I have read this book every Christmas since I acquired it and think it is quite possibly the greatest Christmas story since A Christmas Carol (it is also the first of Moore’s books to be made into a film, as I previously mentioned). Christmas can be a stressful time for everyone, but for the residents of Pine Cove, CA, it’s about to get much heavier. Ex-B-Movie Scream-Queen Molly is finding it harder and harder to ignore the voices in her head, Pot-smoking cop Theo’s marijuana patch is under risk of being discovered by drug-squad-hired helicopter pilot Tucker (and his Ray-Ban wearing Giant Fruit Bat) and seven-year-old Josh has just seen Santa Clause beaten to death with a shovel. Oh, and the Archangel Raziel has come to town and is reviving the dead. This book really has it all, medieval-warrior-babes, murder, mystery and zombies.
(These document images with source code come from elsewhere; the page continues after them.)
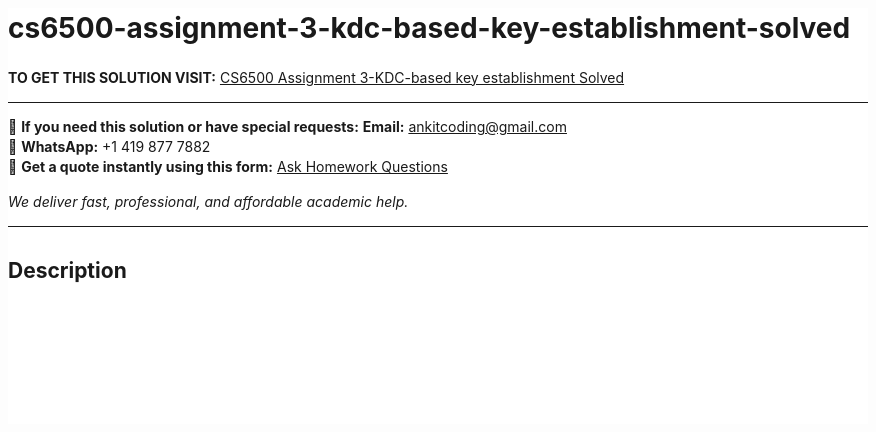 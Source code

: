 # cs6500-assignment-3-kdc-based-key-establishment-solved
**TO GET THIS SOLUTION VISIT:** [CS6500 Assignment 3-KDC-based key establishment Solved](https://www.ankitcodinghub.com/product/cs6500-network-security-solved-2/)


---

📩 **If you need this solution or have special requests:** **Email:** ankitcoding@gmail.com  
📱 **WhatsApp:** +1 419 877 7882  
📄 **Get a quote instantly using this form:** [Ask Homework Questions](https://www.ankitcodinghub.com/services/ask-homework-questions/)

*We deliver fast, professional, and affordable academic help.*

---

<h2>Description</h2>



<div class="kk-star-ratings kksr-auto kksr-align-center kksr-valign-top" data-payload="{&quot;align&quot;:&quot;center&quot;,&quot;id&quot;:&quot;116526&quot;,&quot;slug&quot;:&quot;default&quot;,&quot;valign&quot;:&quot;top&quot;,&quot;ignore&quot;:&quot;&quot;,&quot;reference&quot;:&quot;auto&quot;,&quot;class&quot;:&quot;&quot;,&quot;count&quot;:&quot;2&quot;,&quot;legendonly&quot;:&quot;&quot;,&quot;readonly&quot;:&quot;&quot;,&quot;score&quot;:&quot;5&quot;,&quot;starsonly&quot;:&quot;&quot;,&quot;best&quot;:&quot;5&quot;,&quot;gap&quot;:&quot;4&quot;,&quot;greet&quot;:&quot;Rate this product&quot;,&quot;legend&quot;:&quot;5\/5 - (2 votes)&quot;,&quot;size&quot;:&quot;24&quot;,&quot;title&quot;:&quot;CS6500 Assignment 3-KDC-based key establishment Solved&quot;,&quot;width&quot;:&quot;138&quot;,&quot;_legend&quot;:&quot;{score}\/{best} - ({count} {votes})&quot;,&quot;font_factor&quot;:&quot;1.25&quot;}">

<div class="kksr-stars">

<div class="kksr-stars-inactive">
            <div class="kksr-star" data-star="1" style="padding-right: 4px">


<div class="kksr-icon" style="width: 24px; height: 24px;"></div>
        </div>
            <div class="kksr-star" data-star="2" style="padding-right: 4px">


<div class="kksr-icon" style="width: 24px; height: 24px;"></div>
        </div>
            <div class="kksr-star" data-star="3" style="padding-right: 4px">


<div class="kksr-icon" style="width: 24px; height: 24px;"></div>
        </div>
            <div class="kksr-star" data-star="4" style="padding-right: 4px">


<div class="kksr-icon" style="width: 24px; height: 24px;"></div>
        </div>
            <div class="kksr-star" data-star="5" style="padding-right: 4px">


<div class="kksr-icon" style="width: 24px; height: 24px;"></div>
        </div>
    </div>
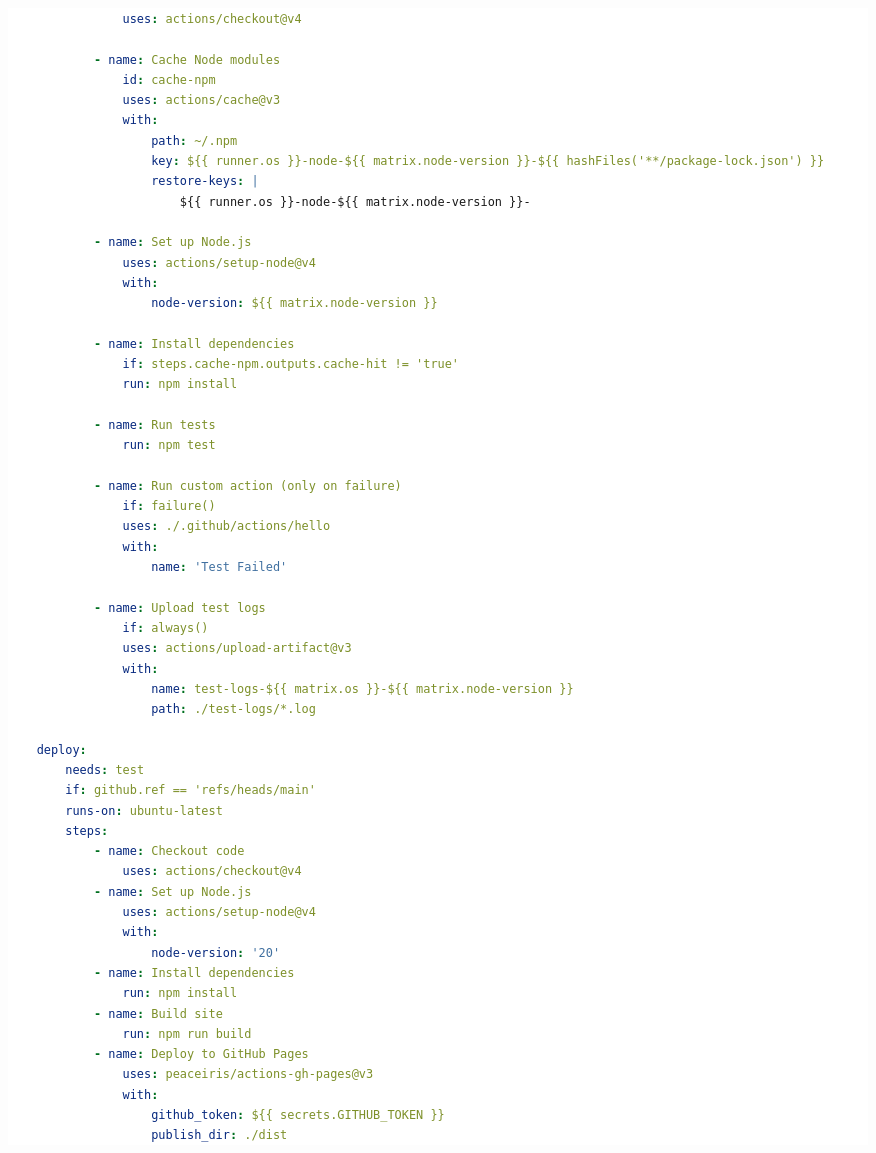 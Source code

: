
 ```yaml
                uses: actions/checkout@v4
            
            - name: Cache Node modules
                id: cache-npm
                uses: actions/cache@v3
                with:
                    path: ~/.npm
                    key: ${{ runner.os }}-node-${{ matrix.node-version }}-${{ hashFiles('**/package-lock.json') }}
                    restore-keys: |
                        ${{ runner.os }}-node-${{ matrix.node-version }}-
            
            - name: Set up Node.js
                uses: actions/setup-node@v4
                with:
                    node-version: ${{ matrix.node-version }}
            
            - name: Install dependencies
                if: steps.cache-npm.outputs.cache-hit != 'true'
                run: npm install
            
            - name: Run tests
                run: npm test
            
            - name: Run custom action (only on failure)
                if: failure()
                uses: ./.github/actions/hello
                with:
                    name: 'Test Failed'
            
            - name: Upload test logs
                if: always()
                uses: actions/upload-artifact@v3
                with:
                    name: test-logs-${{ matrix.os }}-${{ matrix.node-version }}
                    path: ./test-logs/*.log

    deploy:
        needs: test
        if: github.ref == 'refs/heads/main'
        runs-on: ubuntu-latest
        steps:
            - name: Checkout code
                uses: actions/checkout@v4
            - name: Set up Node.js
                uses: actions/setup-node@v4
                with:
                    node-version: '20'
            - name: Install dependencies
                run: npm install
            - name: Build site
                run: npm run build
            - name: Deploy to GitHub Pages
                uses: peaceiris/actions-gh-pages@v3
                with:
                    github_token: ${{ secrets.GITHUB_TOKEN }}
                    publish_dir: ./dist
```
What better way can you possibly find to spend your time with the family this Christmas?
We all know the stories of Jesus’ life, his rise to prominence, the discovery of his miraculous powers and his messages of peace and love for all mankind, but there is one thing that the bible does not cover: Christ, the early years. Moore takes it upon himself to fill in the blanks with this by turns hilarious, touching and almost plausible missing Gospel the angels felt would be too “out-there” for the original print of the bible. Who better to tell the story of our Lord and Saviour than the man who grew up with him, saw him at his weakest and could always find a more fun use for Jesus’ abilities?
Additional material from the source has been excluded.